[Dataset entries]

○ ○ ○

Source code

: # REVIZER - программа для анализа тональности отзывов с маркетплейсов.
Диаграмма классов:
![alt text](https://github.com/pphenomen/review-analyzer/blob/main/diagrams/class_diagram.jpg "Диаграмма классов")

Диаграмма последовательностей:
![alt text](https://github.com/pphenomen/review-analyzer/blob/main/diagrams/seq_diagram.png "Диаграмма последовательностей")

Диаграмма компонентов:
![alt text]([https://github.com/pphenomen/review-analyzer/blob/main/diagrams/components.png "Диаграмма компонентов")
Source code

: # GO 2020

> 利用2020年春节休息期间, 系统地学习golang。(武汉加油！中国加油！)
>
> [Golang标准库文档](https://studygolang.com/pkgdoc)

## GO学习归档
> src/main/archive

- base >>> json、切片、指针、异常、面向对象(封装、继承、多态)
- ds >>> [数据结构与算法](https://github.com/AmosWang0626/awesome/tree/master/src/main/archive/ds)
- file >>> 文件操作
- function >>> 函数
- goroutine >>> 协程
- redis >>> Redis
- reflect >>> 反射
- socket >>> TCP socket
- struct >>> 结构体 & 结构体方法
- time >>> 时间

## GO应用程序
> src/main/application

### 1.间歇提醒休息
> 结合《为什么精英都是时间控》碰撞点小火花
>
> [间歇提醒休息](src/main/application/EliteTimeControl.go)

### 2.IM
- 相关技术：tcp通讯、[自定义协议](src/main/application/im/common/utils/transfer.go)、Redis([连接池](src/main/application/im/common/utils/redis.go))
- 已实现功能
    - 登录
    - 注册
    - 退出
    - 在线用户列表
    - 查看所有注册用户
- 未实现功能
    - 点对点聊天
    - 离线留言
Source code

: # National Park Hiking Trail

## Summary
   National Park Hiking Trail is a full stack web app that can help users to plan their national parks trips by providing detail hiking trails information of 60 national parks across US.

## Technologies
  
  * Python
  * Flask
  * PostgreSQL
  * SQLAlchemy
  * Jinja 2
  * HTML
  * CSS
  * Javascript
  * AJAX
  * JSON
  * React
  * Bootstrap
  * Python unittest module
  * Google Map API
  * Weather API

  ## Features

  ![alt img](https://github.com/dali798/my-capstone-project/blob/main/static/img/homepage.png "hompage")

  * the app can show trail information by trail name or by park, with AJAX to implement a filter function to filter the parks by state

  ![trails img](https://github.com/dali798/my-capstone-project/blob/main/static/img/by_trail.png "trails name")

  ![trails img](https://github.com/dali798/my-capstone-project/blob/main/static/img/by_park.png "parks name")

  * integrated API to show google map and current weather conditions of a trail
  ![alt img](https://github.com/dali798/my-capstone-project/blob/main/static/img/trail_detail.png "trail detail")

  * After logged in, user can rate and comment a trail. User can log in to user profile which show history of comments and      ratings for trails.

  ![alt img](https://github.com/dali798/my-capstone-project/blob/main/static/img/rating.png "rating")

○ ○ ○

**EXERCISE GOAL:** The full set of entries should be copied out exactly as given.

**RESULT FOR THIS EXERCISE:**
Source code

: # REVIZER - программа для анализа тональности отзывов с маркетплейсов.
Диаграмма классов:
![alt text](https://github.com/pphenomen/review-analyzer/blob/main/diagrams/class_diagram.jpg "Диаграмма классов")

Диаграмма последовательностей:
![alt text](https://github.com/pphenomen/review-analyzer/blob/main/diagrams/seq_diagram.png "Диаграмма последовательностей")

Диаграмма компонентов:
![alt text]([https://github.com/pphenomen/review-analyzer/blob/main/diagrams/components.png "Диаграмма компонентов")
Source code

: # GO 2020

> 利用2020年春节休息期间, 系统地学习golang。(武汉加油！中国加油！)
>
> [Golang标准库文档](https://studygolang.com/pkgdoc)

## GO学习归档
> src/main/archive

- base >>> json、切片、指针、异常、面向对象(封装、继承、多态)
- ds >>> [数据结构与算法](https://github.com/AmosWang0626/awesome/tree/master/src/main/archive/ds)
- file >>> 文件操作
- function >>> 函数
- goroutine >>> 协程
- redis >>> Redis
- reflect >>> 反射
- socket >>> TCP socket
- struct >>> 结构体 & 结构体方法
- time >>> 时间

## GO应用程序
> src/main/application

### 1.间歇提醒休息
> 结合《为什么精英都是时间控》碰撞点小火花
>
> [间歇提醒休息](src/main/application/EliteTimeControl.go)

### 2.IM
- 相关技术：tcp通讯、[自定义协议](src/main/application/im/common/utils/transfer.go)、Redis([连接池](src/main/application/im/common/utils/redis.go))
- 已实现功能
    - 登录
    - 注册
    - 退出
    - 在线用户列表
    - 查看所有注册用户
- 未实现功能
    - 点对点聊天
    - 离线留言
Source code

: # National Park Hiking Trail

## Summary
   National Park Hiking Trail is a full stack web app that can help users to plan their national parks trips by providing detail hiking trails information of 60 national parks across US.

## Technologies
  
  * Python
  * Flask
  * PostgreSQL
  * SQLAlchemy
  * Jinja 2
  * HTML
  * CSS
  * Javascript
  * AJAX
  * JSON
  * React
  * Bootstrap
  * Python unittest module
  * Google Map API
  * Weather API

  ## Features

  ![alt img](https://github.com/dali798/my-capstone-project/blob/main/static/img/homepage.png "hompage")

  * the app can show trail information by trail name or by park, with AJAX to implement a filter function to filter the parks by state

  ![trails img](https://github.com/dali798/my-capstone-project/blob/main/static/img/by_trail.png "trails name")

  ![trails img](https://github.com/dali798/my-capstone-project/blob/main/static/img/by_park.png "parks name")

  * integrated API to show google map and current weather conditions of a trail
  ![alt img](https://github.com/dali798/my-capstone-project/blob/main/static/img/trail_detail.png "trail detail")

  * After logged in, user can rate and comment a trail. User can log in to user profile which show history of comments and      ratings for trails.

  ![alt img](https://github.com/dali798/my-capstone-project/blob/main/static/img/rating.png "rating")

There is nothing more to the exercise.